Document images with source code
'''
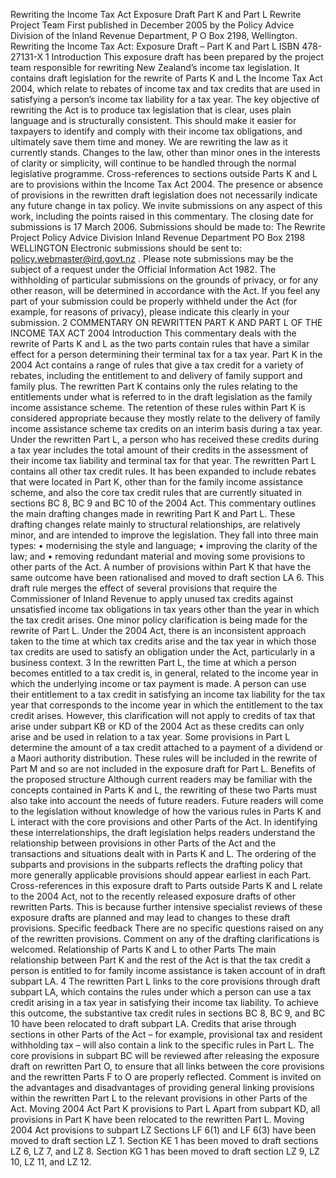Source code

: Rewriting the Income Tax Act Exposure Draft Part K and Part L Rewrite Project Team First published in December 2005 by the Policy Advice Division of the Inland Revenue Department, P O Box 2198, Wellington. Rewriting the Income Tax Act: Exposure Draft – Part K and Part L ISBN 478-27131-X 1 Introduction This exposure draft has been prepared by the project team responsible for rewriting New Zealand’s income tax legislation. It contains draft legislation for the rewrite of Parts K and L the Income Tax Act 2004, which relate to rebates of income tax and tax credits that are used in satisfying a person’s income tax liability for a tax year. The key objective of rewriting the Act is to produce tax legislation that is clear, uses plain language and is structurally consistent. This should make it easier for taxpayers to identify and comply with their income tax obligations, and ultimately save them time and money. We are rewriting the law as it currently stands. Changes to the law, other than minor ones in the interests of clarity or simplicity, will continue to be handled through the normal legislative programme. Cross-references to sections outside Parts K and L are to provisions within the Income Tax Act 2004. The presence or absence of provisions in the rewritten draft legislation does not necessarily indicate any future change in tax policy. We invite submissions on any aspect of this work, including the points raised in this commentary. The closing date for submissions is 17 March 2006. Submissions should be made to: The Rewrite Project Policy Advice Division Inland Revenue Department PO Box 2198 WELLINGTON Electronic submissions should be sent to: policy.webmaster@ird.govt.nz . Please note submissions may be the subject of a request under the Official Information Act 1982. The withholding of particular submissions on the grounds of privacy, or for any other reason, will be determined in accordance with the Act. If you feel any part of your submission could be properly withheld under the Act (for example, for reasons of privacy), please indicate this clearly in your submission. 2 COMMENTARY ON REWRITTEN PART K AND PART L OF THE INCOME TAX ACT 2004 Introduction This commentary deals with the rewrite of Parts K and L as the two parts contain rules that have a similar effect for a person determining their terminal tax for a tax year. Part K in the 2004 Act contains a range of rules that give a tax credit for a variety of rebates, including the entitlement to and delivery of family support and family plus. The rewritten Part K contains only the rules relating to the entitlements under what is referred to in the draft legislation as the family income assistance scheme. The retention of these rules within Part K is considered appropriate because they mostly relate to the delivery of family income assistance scheme tax credits on an interim basis during a tax year. Under the rewritten Part L, a person who has received these credits during a tax year includes the total amount of their credits in the assessment of their income tax liability and terminal tax for that year. The rewritten Part L contains all other tax credit rules. It has been expanded to include rebates that were located in Part K, other than for the family income assistance scheme, and also the core tax credit rules that are currently situated in sections BC 8, BC 9 and BC 10 of the 2004 Act. This commentary outlines the main drafting changes made in rewriting Part K and Part L. These drafting changes relate mainly to structural relationships, are relatively minor, and are intended to improve the legislation. They fall into three main types: • modernising the style and language; • improving the clarity of the law; and • removing redundant material and moving some provisions to other parts of the Act. A number of provisions within Part K that have the same outcome have been rationalised and moved to draft section LA 6. This draft rule merges the effect of several provisions that require the Commissioner of Inland Revenue to apply unused tax credits against unsatisfied income tax obligations in tax years other than the year in which the tax credit arises. One minor policy clarification is being made for the rewrite of Part L. Under the 2004 Act, there is an inconsistent approach taken to the time at which tax credits arise and the tax year in which those tax credits are used to satisfy an obligation under the Act, particularly in a business context. 3 In the rewritten Part L, the time at which a person becomes entitled to a tax credit is, in general, related to the income year in which the underlying income or tax payment is made. A person can use their entitlement to a tax credit in satisfying an income tax liability for the tax year that corresponds to the income year in which the entitlement to the tax credit arises. However, this clarification will not apply to credits of tax that arise under subpart KB or KD of the 2004 Act as these credits can only arise and be used in relation to a tax year. Some provisions in Part L determine the amount of a tax credit attached to a payment of a dividend or a Maori authority distribution. These rules will be included in the rewrite of Part M and so are not included in the exposure draft for Part L. Benefits of the proposed structure Although current readers may be familiar with the concepts contained in Parts K and L, the rewriting of these two Parts must also take into account the needs of future readers. Future readers will come to the legislation without knowledge of how the various rules in Parts K and L interact with the core provisions and other Parts of the Act. In identifying these interrelationships, the draft legislation helps readers understand the relationship between provisions in other Parts of the Act and the transactions and situations dealt with in Parts K and L. The ordering of the subparts and provisions in the subparts reflects the drafting policy that more generally applicable provisions should appear earliest in each Part. Cross-references in this exposure draft to Parts outside Parts K and L relate to the 2004 Act, not to the recently released exposure drafts of other rewritten Parts. This is because further intensive specialist reviews of these exposure drafts are planned and may lead to changes to these draft provisions. Specific feedback There are no specific questions raised on any of the rewritten provisions. Comment on any of the drafting clarifications is welcomed. Relationship of Parts K and L to other Parts The main relationship between Part K and the rest of the Act is that the tax credit a person is entitled to for family income assistance is taken account of in draft subpart LA. 4 The rewritten Part L links to the core provisions through draft subpart LA, which contains the rules under which a person can use a tax credit arising in a tax year in satisfying their income tax liability. To achieve this outcome, the substantive tax credit rules in sections BC 8, BC 9, and BC 10 have been relocated to draft subpart LA. Credits that arise through sections in other Parts of the Act – for example, provisional tax and resident withholding tax – will also contain a link to the specific rules in Part L. The core provisions in subpart BC will be reviewed after releasing the exposure draft on rewritten Part O, to ensure that all links between the core provisions and the rewritten Parts F to O are properly reflected. Comment is invited on the advantages and disadvantages of providing general linking provisions within the rewritten Part L to the relevant provisions in other Parts of the Act. Moving 2004 Act Part K provisions to Part L Apart from subpart KD, all provisions in Part K have been relocated to the rewritten Part L. Moving 2004 Act provisions to subpart LZ Sections LF 6(1) and LF 6(3) have been moved to draft section LZ 1. Section KE 1 has been moved to draft sections LZ 6, LZ 7, and LZ 8. Section KG 1 has been moved to draft section LZ 9, LZ 10, LZ 11, and LZ 12.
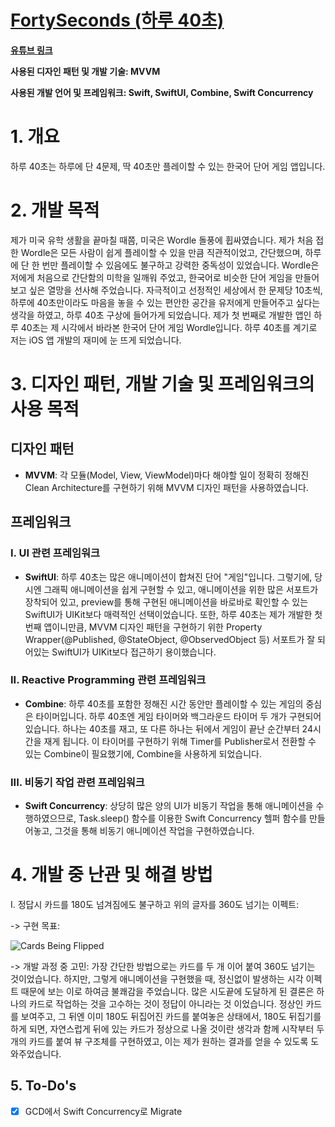 # [FortySeconds (하루 40초)](https://apps.apple.com/kr/app/%ED%95%98%EB%A3%A8-40%EC%B4%88/id1612627349?l=en)

**[유튜브 링크](https://youtu.be/3eXYfnBKCjE)**

**사용된 디자인 패턴 및 개발 기술: MVVM**

**사용된 개발 언어 및 프레임워크: Swift, SwiftUI, Combine, Swift Concurrency**

# 1. 개요
하루 40초는 하루에 단 4문제, 딱 40초만 플레이할 수 있는 한국어 단어 게임 앱입니다.

# 2. 개발 목적
제가 미국 유학 생활을 끝마칠 때쯤, 미국은 Wordle 돌풍에 휩싸였습니다. 제가 처음 접한 Wordle은 모든 사람이 쉽게 플레이할 수 있을 만큼 직관적이었고, 간단했으며, 하루에 단 한 번만 플레이할 수 있음에도 불구하고 강력한 중독성이 있었습니다. Wordle은 저에게 처음으로 간단함의 미학을 일깨워 주었고, 한국어로 비슷한 단어 게임을 만들어보고 싶은 열망을 선사해 주었습니다. 자극적이고 선정적인 세상에서 한 문제당 10초씩, 하루에 40초만이라도 마음을 놓을 수 있는 편안한 공간을 유저에게 만들어주고 싶다는 생각을 하였고, 하루 40초 구상에 들어가게 되었습니다. 제가 첫 번째로 개발한 앱인 하루 40초는 제 시각에서 바라본 한국어 단어 게임 Wordle입니다. 하루 40초를 계기로 저는 iOS 앱 개발의 재미에 눈 뜨게 되었습니다.

# 3. 디자인 패턴, 개발 기술 및 프레임워크의 사용 목적
## 디자인 패턴
- **MVVM**: 각 모듈(Model, View, ViewModel)마다 해야할 일이 정확히 정해진 Clean Architecture를 구현하기 위해 MVVM 디자인 패턴을 사용하였습니다.

## 프레임워크

### I. UI 관련 프레임워크

- **SwiftUI**: 하루 40초는 많은 애니메이션이 합쳐진 단어 "게임"입니다. 그렇기에, 당시엔 그래픽 애니메이션을 쉽게 구현할 수 있고, 애니메이션을 위한 많은 서포트가 장착되어 있고, preview를 통해 구현된 애니메이션을 바로바로 확인할 수 있는 SwiftUI가 UIKit보다 매력적인 선택이었습니다. 또한, 하루 40초는 제가 개발한 첫 번째 앱이니만큼, MVVM 디자인 패턴을 구현하기 위한 Property Wrapper(@Published, @StateObject, @ObservedObject 등) 서포트가 잘 되어있는 SwiftUI가 UIKit보다 접근하기 용이했습니다.

### II. Reactive Programming 관련 프레임워크
  
- **Combine**: 하루 40초를 포함한 정해진 시간 동안만 플레이할 수 있는 게임의 중심은 타이머입니다. 하루 40초엔 게임 타이머와 백그라운드 타이머 두 개가 구현되어 있습니다. 하나는 40초를 재고, 또 다른 하나는 뒤에서 게임이 끝난 순간부터 24시간을 재게 됩니다. 이 타이머를 구현하기 위해 Timer를 Publisher로서 전환할 수 있는 Combine이 필요했기에, Combine을 사용하게 되었습니다.

### III. 비동기 작업 관련 프레임워크

- **Swift Concurrency**: 상당히 많은 양의 UI가 비동기 작업을 통해 애니메이션을 수행하였으므로, Task.sleep() 함수를 이용한 Swift Concurrency 헬퍼 함수를 만들어놓고, 그것을 통해 비동기 애니메이션 작업을 구현하였습니다.

# 4. 개발 중 난관 및 해결 방법
I. 정답시 카드를 180도 넘겨짐에도 불구하고 위의 글자를 360도 넘기는 이펙트:
  
-> 구현 목표:

![Cards Being Flipped](https://github.com/JinhoLee93/Portfolio/assets/60580427/8d73bf1f-323f-4e22-9db6-561ba40589b4)

-> 개발 과정 중 고민: 가장 간단한 방법으로는 카드를 두 개 이어 붙여 360도 넘기는 것이었습니다. 하지만, 그렇게 애니메이션을 구현했을 때, 정신없이 발생하는 시각 이펙트 때문에 보는 이로 하여금 불쾌감을 주었습니다. 많은 시도끝에 도달하게 된 결론은 하나의 카드로 작업하는 것을 고수하는 것이 정답이 아니라는 것 이었습니다. 정상인 카드를 보여주고, 그 뒤엔 이미 180도 뒤집어진 카드를 붙여놓은 상태에서, 180도 뒤집기를 하게 되면, 자연스럽게 뒤에 있는 카드가 정상으로 나올 것이란 생각과 함께 시작부터 두 개의 카드를 붙여 뷰 구조체를 구현하였고, 이는 제가 원하는 결과를 얻을 수 있도록 도와주었습니다. 

## 5. To-Do's
- [x] GCD에서 Swift Concurrency로 Migrate
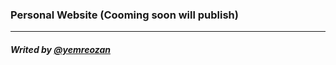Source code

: ### Personal Website (Cooming soon will publish)
***
##### Writed by **[@yemreozan](http://yemreozan.com/)**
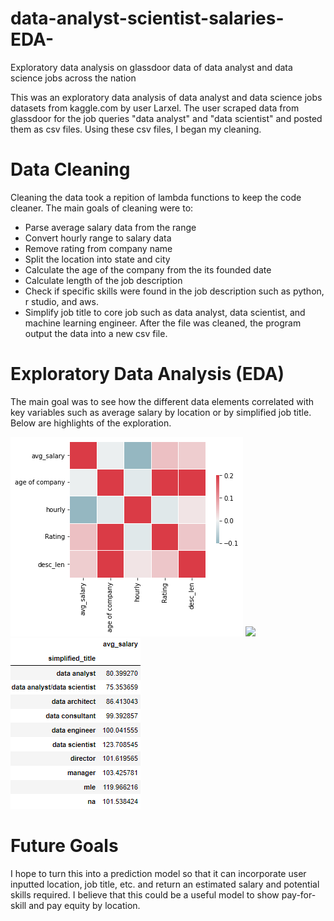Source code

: # data-analyst-scientist-salaries-EDA-
Exploratory data analysis on glassdoor data of data analyst and data science jobs across the nation

This was an exploratory data analysis of data analyst and data science jobs datasets from kaggle.com by user Larxel. The user scraped data from glassdoor for the job queries "data analyst" and "data scientist" and posted them as csv files. Using these csv files, I began my cleaning.

# Data Cleaning
Cleaning the data took a repition of lambda functions to keep the code cleaner. The main goals of cleaning were to:
- Parse average salary data from the range
- Convert hourly range to salary data
- Remove rating from company name
- Split the location into state and city
- Calculate the age of the company from the its founded date
- Calculate length of the job description
- Check if specific skills were found in the job description such as python, r studio, and aws.
- Simplify job title to core job such as data analyst, data scientist, and machine learning engineer.
After the file was cleaned, the program output the data into a new csv file.

# Exploratory Data Analysis (EDA)
The main goal was to see how the different data elements correlated with key variables such as average salary by location or by simplified job title. Below are highlights of the exploration.

![](https://github.com/leeharry709/data-analyst-scientist-salaries-EDA-/blob/main/media/download%20(2).png?raw=true)
![](https://user-images.githubusercontent.com/17789988/120947134-c6932880-c70c-11eb-98cf-9e89342f55b6.png)
![](https://github.com/leeharry709/data-analyst-scientist-salaries-EDA-/blob/main/media/Capture.PNG?raw=true)

# Future Goals
I hope to turn this into a prediction model so that it can incorporate user inputted location, job title, etc. and return an estimated salary and potential skills required. I believe that this could be a useful model to show pay-for-skill and pay equity by location.
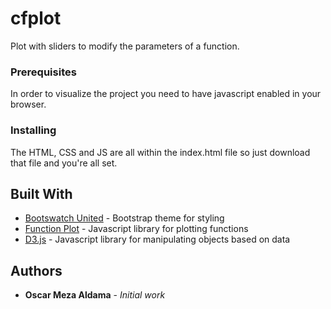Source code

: # cfplot

Plot with sliders to modify the parameters of a function.

### Prerequisites

In order to visualize the project you need to have javascript enabled in your browser.

### Installing

The HTML, CSS and JS are all within the index.html file so just download that file and you're all set.

## Built With

* [Bootswatch United](https://bootswatch.com/united/) - Bootstrap theme for styling
* [Function Plot](https://mauriciopoppe.github.io/function-plot/) - Javascript library for plotting functions
* [D3.js](https://d3js.org/) - Javascript library for manipulating objects based on data

## Authors

* **Oscar Meza Aldama** - *Initial work*
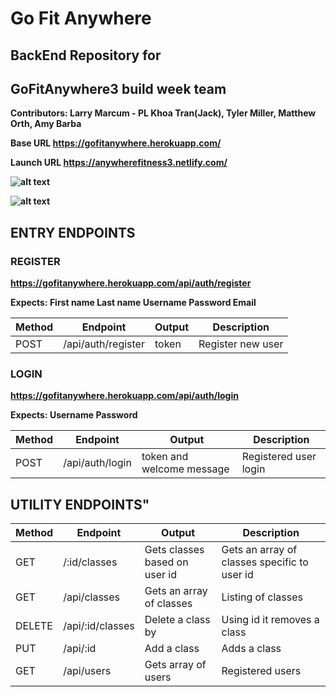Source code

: # Go Fit Anywhere

## BackEnd Repository for  
## GoFitAnywhere3 build week team 

<strong> Contributors: <strong>
Larry Marcum - PL Khoa Tran(Jack), Tyler Miller, Matthew Orth, Amy Barba

<strong> Base URL https://gofitanywhere.herokuapp.com/ <strong> 
 
<strong> Launch URL https://anywherefitness3.netlify.com/ <strong>


![alt text](https://source.unsplash.com/user/victorfreitas/1200x400 "Go Fit Anywhere Page")

![alt text](https://lh3.googleusercontent.com/eFh2GbCU40sSDVn71ZSPRpYBfZa9eVFY65LXGFnbDz1g7fXGUxAKZAzUb-wfbH-zdUYB=s47)


## ENTRY ENDPOINTS

### REGISTER

https://gofitanywhere.herokuapp.com/api/auth/register

<strong> Expects: <strong>
First name
Last name
Username
Password
Email


| Method  |  Endpoint | Output  | Description
| --- | --- | --- | --- |
| POST     |    /api/auth/register   | token  | Register new user   |

 ### LOGIN

https://gofitanywhere.herokuapp.com/api/auth/login

<strong> Expects: <strong>
Username
Password

| Method  |  Endpoint | Output  | Description
| --- | --- | --- | --- |
| POST     |    /api/auth/login   | token and welcome message | Registered user login   |


## UTILITY ENDPOINTS"

| Method  |  Endpoint | Output  | Description
| --- | --- | --- | --- |
| GET     |  /:id/classes      | Gets classes based on user id |  Gets an array of classes specific to user id |    
| GET     |  /api/classes      | Gets an array of classes      | Listing of classes |    
| DELETE  |  /api/:id/classes  | Delete a class by             | Using id it removes a class |
| PUT     |  /api/:id          | Add a class                   | Adds a class |
| GET     |  /api/users        | Gets array of users           | Registered users  |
'''
● Exercise brief
Between and including the line above that contains "Plot with sliders" and the line that contains "to user id |", restate every line word for word. Pictures stay out.

● Solution for this task
Plot with sliders to modify the parameters of a function.

### Prerequisites

In order to visualize the project you need to have javascript enabled in your browser.

### Installing

The HTML, CSS and JS are all within the index.html file so just download that file and you're all set.

## Built With

* [Bootswatch United](https://bootswatch.com/united/) - Bootstrap theme for styling
* [Function Plot](https://mauriciopoppe.github.io/function-plot/) - Javascript library for plotting functions
* [D3.js](https://d3js.org/) - Javascript library for manipulating objects based on data

## Authors

* **Oscar Meza Aldama** - *Initial work*
Source code

: # Go Fit Anywhere

## BackEnd Repository for  
## GoFitAnywhere3 build week team 

<strong> Contributors: <strong>
Larry Marcum - PL Khoa Tran(Jack), Tyler Miller, Matthew Orth, Amy Barba

<strong> Base URL https://gofitanywhere.herokuapp.com/ <strong> 
 
<strong> Launch URL https://anywherefitness3.netlify.com/ <strong>


![alt text](https://source.unsplash.com/user/victorfreitas/1200x400 "Go Fit Anywhere Page")

![alt text](https://lh3.googleusercontent.com/eFh2GbCU40sSDVn71ZSPRpYBfZa9eVFY65LXGFnbDz1g7fXGUxAKZAzUb-wfbH-zdUYB=s47)


## ENTRY ENDPOINTS

### REGISTER

https://gofitanywhere.herokuapp.com/api/auth/register

<strong> Expects: <strong>
First name
Last name
Username
Password
Email


| Method  |  Endpoint | Output  | Description
| --- | --- | --- | --- |
| POST     |    /api/auth/register   | token  | Register new user   |

 ### LOGIN

https://gofitanywhere.herokuapp.com/api/auth/login

<strong> Expects: <strong>
Username
Password

| Method  |  Endpoint | Output  | Description
| --- | --- | --- | --- |
| POST     |    /api/auth/login   | token and welcome message | Registered user login   |


## UTILITY ENDPOINTS"

| Method  |  Endpoint | Output  | Description
| --- | --- | --- | --- |
| GET     |  /:id/classes      | Gets classes based on user id |  Gets an array of classes specific to user id |    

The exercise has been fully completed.